Output range, inclusive: from the line containing "The most spartan" to the line containing "It's possible to". Restate those lines from the data below word for word and only those.

(Records for the exercise Opens)

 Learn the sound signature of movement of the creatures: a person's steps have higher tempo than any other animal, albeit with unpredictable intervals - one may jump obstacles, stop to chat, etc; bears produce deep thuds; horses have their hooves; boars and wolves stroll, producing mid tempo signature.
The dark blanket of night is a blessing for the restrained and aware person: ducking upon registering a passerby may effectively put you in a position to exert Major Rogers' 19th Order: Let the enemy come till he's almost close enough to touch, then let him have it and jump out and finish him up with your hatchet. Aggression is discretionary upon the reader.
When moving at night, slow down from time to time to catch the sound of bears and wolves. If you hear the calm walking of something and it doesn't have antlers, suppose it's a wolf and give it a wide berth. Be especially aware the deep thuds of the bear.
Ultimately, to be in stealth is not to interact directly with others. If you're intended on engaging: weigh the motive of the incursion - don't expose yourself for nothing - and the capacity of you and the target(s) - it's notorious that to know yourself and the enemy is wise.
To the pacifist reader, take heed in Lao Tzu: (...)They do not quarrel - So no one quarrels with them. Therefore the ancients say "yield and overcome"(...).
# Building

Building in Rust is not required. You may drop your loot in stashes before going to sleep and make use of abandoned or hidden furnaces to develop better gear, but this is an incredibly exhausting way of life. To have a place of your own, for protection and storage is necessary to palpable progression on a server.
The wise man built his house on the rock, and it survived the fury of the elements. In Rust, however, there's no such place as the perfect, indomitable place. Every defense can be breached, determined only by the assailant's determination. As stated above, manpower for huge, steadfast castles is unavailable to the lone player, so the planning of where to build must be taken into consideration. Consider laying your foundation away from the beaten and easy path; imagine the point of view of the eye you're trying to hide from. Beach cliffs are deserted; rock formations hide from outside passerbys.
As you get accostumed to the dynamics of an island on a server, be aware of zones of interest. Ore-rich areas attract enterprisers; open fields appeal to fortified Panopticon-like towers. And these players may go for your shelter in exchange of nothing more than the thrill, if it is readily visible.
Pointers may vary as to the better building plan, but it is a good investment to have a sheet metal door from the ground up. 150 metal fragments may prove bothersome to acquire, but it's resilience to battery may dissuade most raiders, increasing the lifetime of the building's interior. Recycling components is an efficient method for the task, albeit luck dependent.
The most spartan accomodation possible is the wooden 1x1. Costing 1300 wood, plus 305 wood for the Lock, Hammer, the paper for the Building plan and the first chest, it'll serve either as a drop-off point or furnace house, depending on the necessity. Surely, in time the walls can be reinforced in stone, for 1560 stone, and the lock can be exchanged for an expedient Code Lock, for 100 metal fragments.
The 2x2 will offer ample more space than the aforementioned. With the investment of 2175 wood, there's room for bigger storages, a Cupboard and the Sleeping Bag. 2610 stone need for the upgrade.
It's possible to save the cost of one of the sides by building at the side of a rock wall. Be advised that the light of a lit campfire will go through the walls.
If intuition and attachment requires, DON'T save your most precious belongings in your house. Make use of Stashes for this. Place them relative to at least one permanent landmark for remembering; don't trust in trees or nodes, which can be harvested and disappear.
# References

(Records for the exercise Closes)

• Output for this exercise
The most spartan accomodation possible is the wooden 1x1. Costing 1300 wood, plus 305 wood for the Lock, Hammer, the paper for the Building plan and the first chest, it'll serve either as a drop-off point or furnace house, depending on the necessity. Surely, in time the walls can be reinforced in stone, for 1560 stone, and the lock can be exchanged for an expedient Code Lock, for 100 metal fragments.
The 2x2 will offer ample more space than the aforementioned. With the investment of 2175 wood, there's room for bigger storages, a Cupboard and the Sleeping Bag. 2610 stone need for the upgrade.
It's possible to save the cost of one of the sides by building at the side of a rock wall. Be advised that the light of a lit campfire will go through the walls.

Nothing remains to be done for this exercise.